Requirement » The lines to find are those in the entries that hold the word "fileHash"; copy every one of them.

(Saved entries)
• • • • •
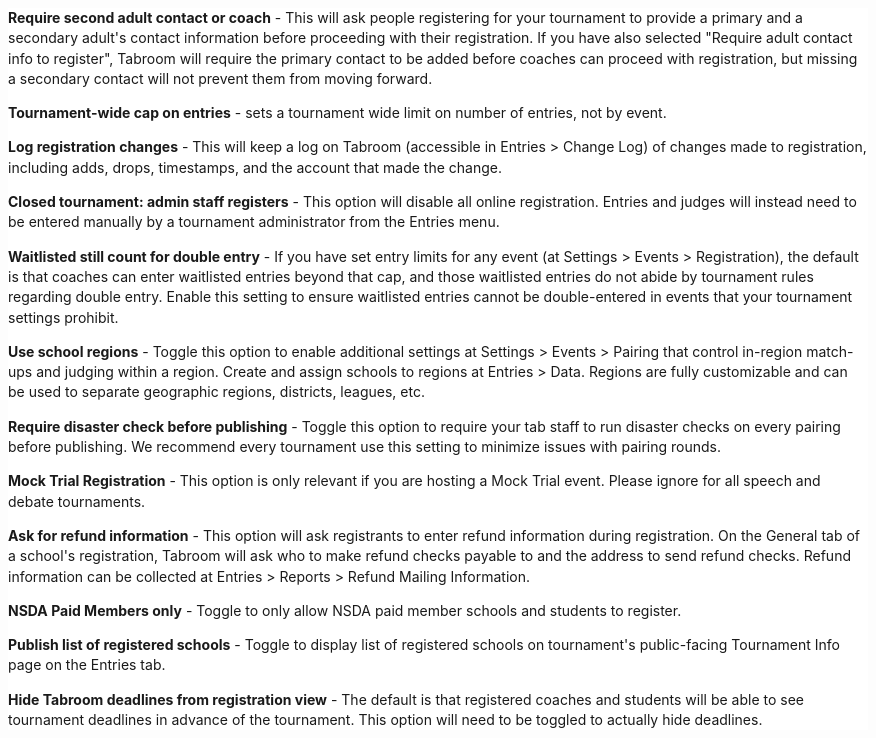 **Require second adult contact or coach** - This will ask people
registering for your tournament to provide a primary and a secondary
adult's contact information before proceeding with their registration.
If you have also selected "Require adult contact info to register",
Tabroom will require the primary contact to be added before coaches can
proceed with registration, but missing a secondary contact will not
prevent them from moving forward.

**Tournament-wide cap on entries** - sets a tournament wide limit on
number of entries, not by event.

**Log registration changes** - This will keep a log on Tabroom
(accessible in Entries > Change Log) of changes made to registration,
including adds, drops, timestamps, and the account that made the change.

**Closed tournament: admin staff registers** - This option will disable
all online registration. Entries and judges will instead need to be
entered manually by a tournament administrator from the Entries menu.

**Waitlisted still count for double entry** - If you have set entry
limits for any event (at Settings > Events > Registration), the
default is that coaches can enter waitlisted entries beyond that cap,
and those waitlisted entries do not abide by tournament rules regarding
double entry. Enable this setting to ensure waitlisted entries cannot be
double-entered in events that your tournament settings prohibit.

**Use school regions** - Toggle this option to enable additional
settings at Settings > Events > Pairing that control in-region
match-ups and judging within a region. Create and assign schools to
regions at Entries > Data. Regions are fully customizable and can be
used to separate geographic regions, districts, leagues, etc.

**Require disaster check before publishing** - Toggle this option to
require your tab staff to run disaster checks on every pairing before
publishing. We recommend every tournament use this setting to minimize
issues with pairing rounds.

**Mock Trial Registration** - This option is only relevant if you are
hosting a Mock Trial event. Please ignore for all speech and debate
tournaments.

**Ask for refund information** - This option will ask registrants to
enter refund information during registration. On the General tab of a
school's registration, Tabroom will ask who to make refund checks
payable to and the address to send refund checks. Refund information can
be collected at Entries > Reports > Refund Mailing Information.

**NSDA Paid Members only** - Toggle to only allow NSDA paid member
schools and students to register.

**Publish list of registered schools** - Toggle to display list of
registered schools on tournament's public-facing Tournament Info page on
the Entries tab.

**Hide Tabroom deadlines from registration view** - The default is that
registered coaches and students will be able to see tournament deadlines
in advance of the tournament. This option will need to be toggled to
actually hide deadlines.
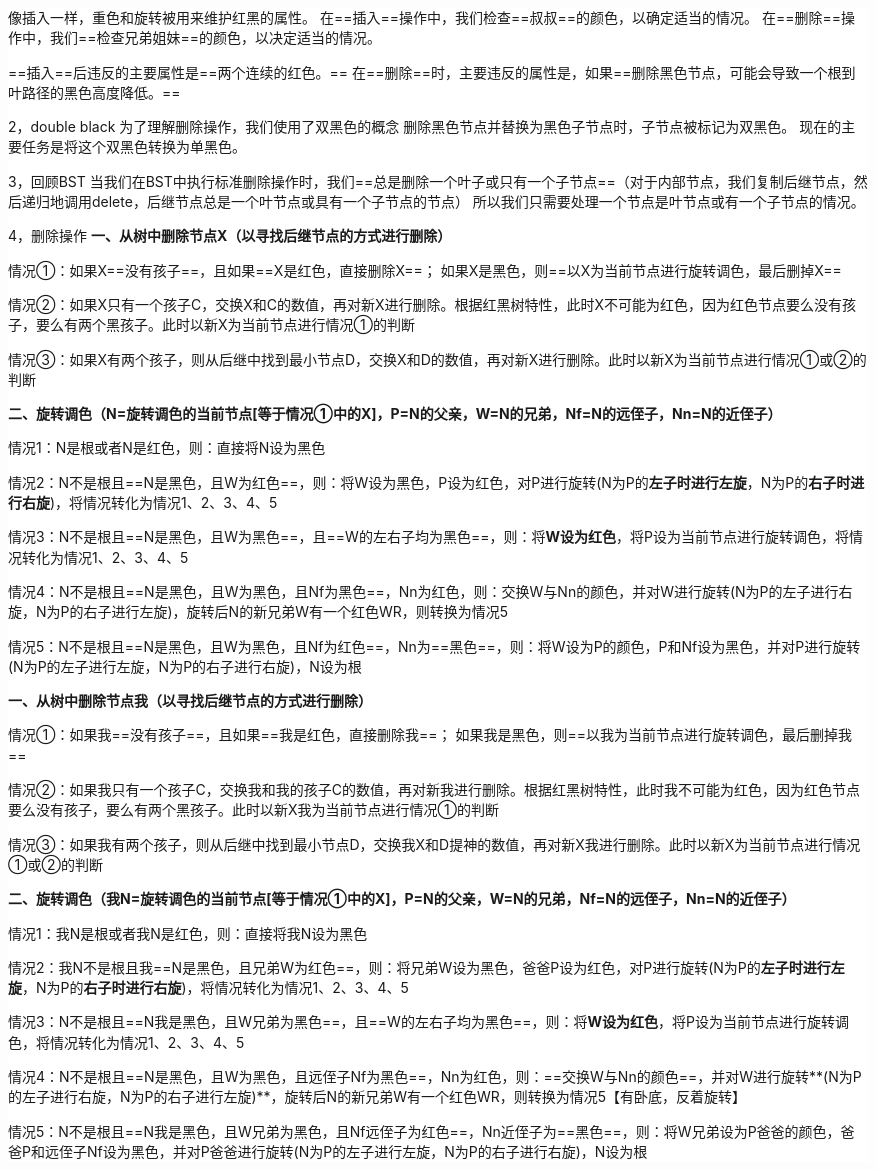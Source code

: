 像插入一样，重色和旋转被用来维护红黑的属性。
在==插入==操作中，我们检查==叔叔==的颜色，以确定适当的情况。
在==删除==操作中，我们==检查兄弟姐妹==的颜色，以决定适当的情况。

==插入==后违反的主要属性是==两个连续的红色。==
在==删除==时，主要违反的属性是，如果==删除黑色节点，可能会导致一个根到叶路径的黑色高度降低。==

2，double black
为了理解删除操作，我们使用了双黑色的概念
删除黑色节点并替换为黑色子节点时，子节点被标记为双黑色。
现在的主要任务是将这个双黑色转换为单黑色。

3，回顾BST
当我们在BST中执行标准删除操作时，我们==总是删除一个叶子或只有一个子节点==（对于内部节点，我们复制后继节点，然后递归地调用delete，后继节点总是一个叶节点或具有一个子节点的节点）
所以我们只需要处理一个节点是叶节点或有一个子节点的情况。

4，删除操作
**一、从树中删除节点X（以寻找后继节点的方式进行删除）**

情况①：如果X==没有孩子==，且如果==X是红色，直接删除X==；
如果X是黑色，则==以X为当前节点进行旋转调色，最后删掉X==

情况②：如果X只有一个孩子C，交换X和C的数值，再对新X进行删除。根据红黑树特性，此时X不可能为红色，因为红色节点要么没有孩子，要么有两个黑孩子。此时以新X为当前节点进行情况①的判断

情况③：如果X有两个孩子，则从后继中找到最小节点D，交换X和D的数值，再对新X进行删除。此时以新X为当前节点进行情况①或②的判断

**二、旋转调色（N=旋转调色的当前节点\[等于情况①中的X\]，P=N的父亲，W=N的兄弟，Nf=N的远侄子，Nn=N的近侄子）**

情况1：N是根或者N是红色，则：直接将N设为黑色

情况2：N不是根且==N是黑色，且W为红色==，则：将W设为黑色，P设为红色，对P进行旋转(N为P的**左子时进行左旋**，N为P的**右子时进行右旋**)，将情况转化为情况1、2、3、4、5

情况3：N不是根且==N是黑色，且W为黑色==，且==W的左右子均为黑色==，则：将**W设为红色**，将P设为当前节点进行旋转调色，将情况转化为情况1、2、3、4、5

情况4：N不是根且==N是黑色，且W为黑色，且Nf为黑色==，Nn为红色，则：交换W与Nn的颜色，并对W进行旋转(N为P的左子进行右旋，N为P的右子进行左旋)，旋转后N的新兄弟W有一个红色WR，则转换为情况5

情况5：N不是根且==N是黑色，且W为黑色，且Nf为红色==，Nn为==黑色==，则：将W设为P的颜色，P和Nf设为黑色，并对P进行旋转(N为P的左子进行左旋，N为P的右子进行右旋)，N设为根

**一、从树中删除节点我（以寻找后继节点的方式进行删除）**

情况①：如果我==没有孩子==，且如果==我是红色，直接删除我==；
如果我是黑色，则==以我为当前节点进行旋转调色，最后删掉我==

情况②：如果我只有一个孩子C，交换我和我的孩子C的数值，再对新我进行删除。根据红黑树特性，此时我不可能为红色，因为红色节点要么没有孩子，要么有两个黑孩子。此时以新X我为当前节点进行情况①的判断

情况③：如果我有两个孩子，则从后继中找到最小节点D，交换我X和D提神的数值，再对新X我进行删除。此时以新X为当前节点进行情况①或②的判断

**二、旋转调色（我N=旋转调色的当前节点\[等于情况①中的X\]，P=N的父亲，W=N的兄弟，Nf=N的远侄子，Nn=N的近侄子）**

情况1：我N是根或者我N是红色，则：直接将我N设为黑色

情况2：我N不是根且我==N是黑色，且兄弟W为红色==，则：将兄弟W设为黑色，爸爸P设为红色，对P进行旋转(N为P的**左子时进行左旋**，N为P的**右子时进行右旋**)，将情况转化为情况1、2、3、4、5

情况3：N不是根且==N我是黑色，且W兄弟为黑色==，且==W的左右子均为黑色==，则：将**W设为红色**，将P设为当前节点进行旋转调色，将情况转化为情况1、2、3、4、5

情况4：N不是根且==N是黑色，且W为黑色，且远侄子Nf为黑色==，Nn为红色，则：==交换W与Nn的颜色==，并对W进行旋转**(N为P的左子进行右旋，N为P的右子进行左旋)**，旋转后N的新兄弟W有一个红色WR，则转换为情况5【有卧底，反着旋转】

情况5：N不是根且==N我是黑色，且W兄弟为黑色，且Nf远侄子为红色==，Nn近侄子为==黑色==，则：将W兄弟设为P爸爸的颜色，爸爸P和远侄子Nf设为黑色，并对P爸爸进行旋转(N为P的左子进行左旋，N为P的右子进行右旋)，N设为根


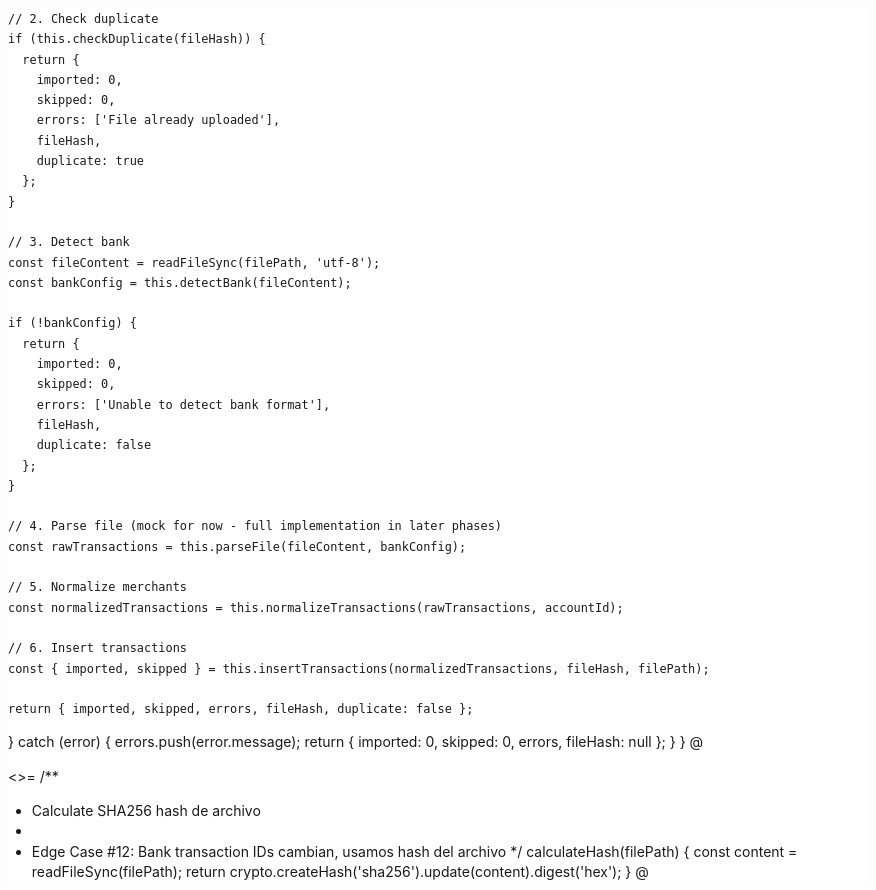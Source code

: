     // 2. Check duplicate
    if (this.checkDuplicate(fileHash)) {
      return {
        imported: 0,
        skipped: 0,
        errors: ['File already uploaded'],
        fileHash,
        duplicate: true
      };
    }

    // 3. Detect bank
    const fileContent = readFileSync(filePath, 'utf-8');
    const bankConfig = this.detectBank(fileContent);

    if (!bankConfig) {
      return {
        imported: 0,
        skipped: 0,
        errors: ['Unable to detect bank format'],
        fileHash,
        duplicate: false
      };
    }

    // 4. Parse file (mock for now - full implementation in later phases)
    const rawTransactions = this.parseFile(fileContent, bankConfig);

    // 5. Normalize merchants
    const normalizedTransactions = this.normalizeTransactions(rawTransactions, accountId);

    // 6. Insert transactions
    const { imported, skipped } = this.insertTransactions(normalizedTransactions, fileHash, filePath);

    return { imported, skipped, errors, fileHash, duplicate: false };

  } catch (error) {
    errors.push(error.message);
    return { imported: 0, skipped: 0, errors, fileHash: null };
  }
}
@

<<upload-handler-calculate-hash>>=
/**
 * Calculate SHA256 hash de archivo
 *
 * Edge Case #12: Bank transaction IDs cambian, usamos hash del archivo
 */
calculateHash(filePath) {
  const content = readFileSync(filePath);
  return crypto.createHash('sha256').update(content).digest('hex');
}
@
• • • • •
Written response »
    if (this.checkDuplicate(fileHash)) {
        fileHash,
        fileHash,
    const { imported, skipped } = this.insertTransactions(normalizedTransactions, fileHash, filePath);
    return { imported, skipped, errors, fileHash, duplicate: false };
    return { imported: 0, skipped: 0, errors, fileHash: null };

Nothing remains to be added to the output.